Genesis states that Enoch "walked with God; and he [was] not; for God took him."

^{2}On this chart Noah is listed as having lived 502 years when he begat Shem and this calculation is based on the birth year of Arphaxad. The extra-biblical Book of Jasher also mentions that Noah was 502 years old when his wife Naamah bore Shem.

===Number symbolism===
The following table lists all the ages of the patriarchs from Adam to Moses in the Masoretic Text, which add up to 12,600.

| Patriarchs | Age | Patriarchs | Age |
|---|---|---|---|
| 1. Adam | 930 | 14. Eber | 464 |
| 2. Seth | 912 | 15. Peleg | 239 |
| 3. Enosh | 905 | 16. Reu | 239 |
| 4. Kenon | 910 | 17. Serug | 230 |
| 5. Mehalalel | 895 | 18. Nahor | 148 |
| 6. Jared | 962 | 19. Terah | 205 |
| 7. Enoch | 365 | 20. Abraham | 175 |
| 8. Methuselah | 969 | 21. Isaac | 180 |
| 9. Lamech | 777 | 22. Jacob | 147 |
| 10. Noah | 950 | 23. Levi | 137 |
| 11. Shem | 600 | 24. Kohath | 133 |
| 12. Arpachshad | 438 | 25. Amram | 137 |
| 13. Shelah | 433 | 26. Moses | 120 |
| TOTAL |  |  | 12,600 |

The value of 12,600 is a variant of the symbolic value of 1,260 later used in the Book of Revelation (e.g.
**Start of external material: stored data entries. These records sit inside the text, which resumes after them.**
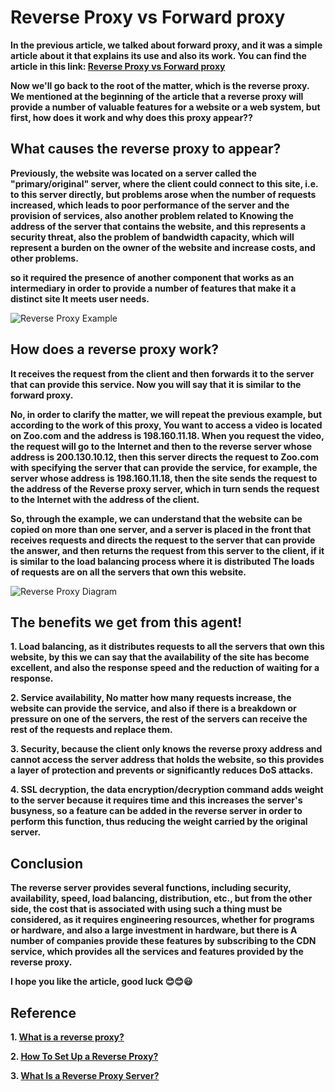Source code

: # Reverse Proxy vs Forward proxy

**In the previous article, we talked about forward proxy, and it was a simple article about it that explains its use and also its work. You can find the article in this link: [Reverse Proxy vs Forward proxy](https://hussein-mhadi.medium.com/reverse-proxy-d407171b8299)**

**Now we'll go back to the root of the matter, which is the reverse proxy.  
We mentioned at the beginning of the article that a reverse proxy will provide a number of valuable features for a website or a web system, but first, how does it work and why does this proxy appear??**

## What causes the reverse proxy to appear?

**Previously, the website was located on a server called the "primary/original" server, where the client could connect to this site, i.e. to this server directly, but problems arose when the number of requests increased, which leads to poor performance of the server and the provision of services, also another problem related to Knowing the address of the server that contains the website, and this represents a security threat, also the problem of bandwidth capacity, which will represent a burden on the owner of the website and increase costs, and other problems.**

**so it required the presence of another component that works as an intermediary in order to provide a number of features that make it a distinct site It meets user needs.**

![Reverse Proxy Example](https://drive.google.com/thumbnail?id=1_uay3Ie5ofRGWlLNxxtuatlhsn1ynYK4&sz=w2000)

## How does a reverse proxy work?

**It receives the request from the client and then forwards it to the server that can provide this service. Now you will say that it is similar to the forward proxy.**

**No, in order to clarify the matter, we will repeat the previous example, but according to the work of this proxy, You want to access a video is located on Zoo.com and the address is 198.160.11.18. When you request the video, the request will go to the Internet and then to the reverse server whose address is 200.130.10.12, then this server directs the request to Zoo.com with specifying the server that can provide the service, for example, the server whose address is 198.160.11.18, then the site sends the request to the address of the Reverse proxy server, which in turn sends the request to the Internet with the address of the client.**

**So, through the example, we can understand that the website can be copied on more than one server, and a server is placed in the front that receives requests and directs the request to the server that can provide the answer, and then returns the request from this server to the client, if it is similar to the load balancing process where it is distributed The loads of requests are on all the servers that own this website.**

![Reverse Proxy Diagram](https://drive.google.com/thumbnail?id=143Nu_QUfWeBoH9OnfeJuM4zNKhxLUiBn&sz=w2000)

## The benefits we get from this agent!

**1. Load balancing, as it distributes requests to all the servers that own this website, by this we can say that the availability of the site has become excellent, and also the response speed and the reduction of waiting for a response.**

**2. Service availability, No matter how many requests increase, the website can provide the service, and also if there is a breakdown or pressure on one of the servers, the rest of the servers can receive the rest of the requests and replace them.**

**3. Security, because the client only knows the reverse proxy address and cannot access the server address that holds the website, so this provides a layer of protection and prevents or significantly reduces DoS attacks.**

**4. SSL decryption, the data encryption/decryption command adds weight to the server because it requires time and this increases the server's busyness, so a feature can be added in the reverse server in order to perform this function, thus reducing the weight carried by the original server.**

## Conclusion

**The reverse server provides several functions, including security, availability, speed, load balancing, distribution, etc., but from the other side, the cost that is associated with using such a thing must be considered, as it requires engineering resources, whether for programs or hardware, and also a large investment in hardware, but there is A number of companies provide these features by subscribing to the CDN service, which provides all the services and features provided by the reverse proxy.**

**I hope you like the article, good luck 😊😊😃**

## Reference

**1. [What is a reverse proxy?](https://www.bing.com/ck/a?%21=&p=aa60fc0c1852c618JmltdHM9MTY5MTI4MDAwMCZpZ3VpZD0zNzRjZWY1Zi03ZDdlLTYwOGEtMmYwOS1mZDNmN2NhYzYxZDMmaW5zaWQ9NTIxMA&ptn=3&hsh=3&fclid=374cef5f-7d7e-608a-2f09-fd3f7cac61d3&psq=Reverse+Proxy&u=a1aHR0cHM6Ly93d3cuY2xvdWRmbGFyZS5jb20vbGVhcm5pbmcvY2RuL2dsb3NzYXJ5L3JldmVyc2UtcHJveHkv&ntb=1)**

**2. [How To Set Up a Reverse Proxy?](https://kinsta.com/blog/reverse-proxy/)**

**3. [What Is a Reverse Proxy Server?](https://www.nginx.com/resources/glossary/reverse-proxy-server/)**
Rev. 11:2–11; 12:4–6, 11; 13:5), although may derive from earlier traditions. Another example of the numerical schema of 12,600 can be found in the War Scroll discovered at Qumran, where "the Sons of Light shall fight against the Sons of Darkness in the final days for a period of 35 years. Employing the Jewish luni-solar calendar of the 360-day year, 35 years equals 12,600 days."

=== Usage of Anno Mundi ===
The current formal usage of the Anno Mundi calendar era is implemented based on the calculations of Maimonides in Mishneh Torah (completed in AD 1178). It is the official method of calculating years for the Hebrew calendar currently in use. Based on a calculation using the Masoretic Text recorded in the Seder Olam Rabbah (c 160 AD) of Rabbi Jose ben Halafta, the first five days of creation in Genesis were in Anno Mundi 1, and the creation of Adam was on 1 Tishrei (Rosh Hashanah) in Anno Mundi 2 which corresponds to 3760 BC. The official Anno Mundi epoch is Anno Mundi 1. This first year begins almost a full year before creation and is commonly referred to as The Year Of Emptiness or The Ascension Year in Jewish tradition and coincides with the years 3761/3760 BC.

=== Counting years ===
Counting a number of years based on an annual fixed calendar date yields a different result from a rolling year count based on dates such as birthdays which have the possibility of being at any time of the year and change depending on the individual. Using this method has led some chronologists to add or subtract a 0.5 year margin to/from the birth year of each patriarch to account for unknown birth dates.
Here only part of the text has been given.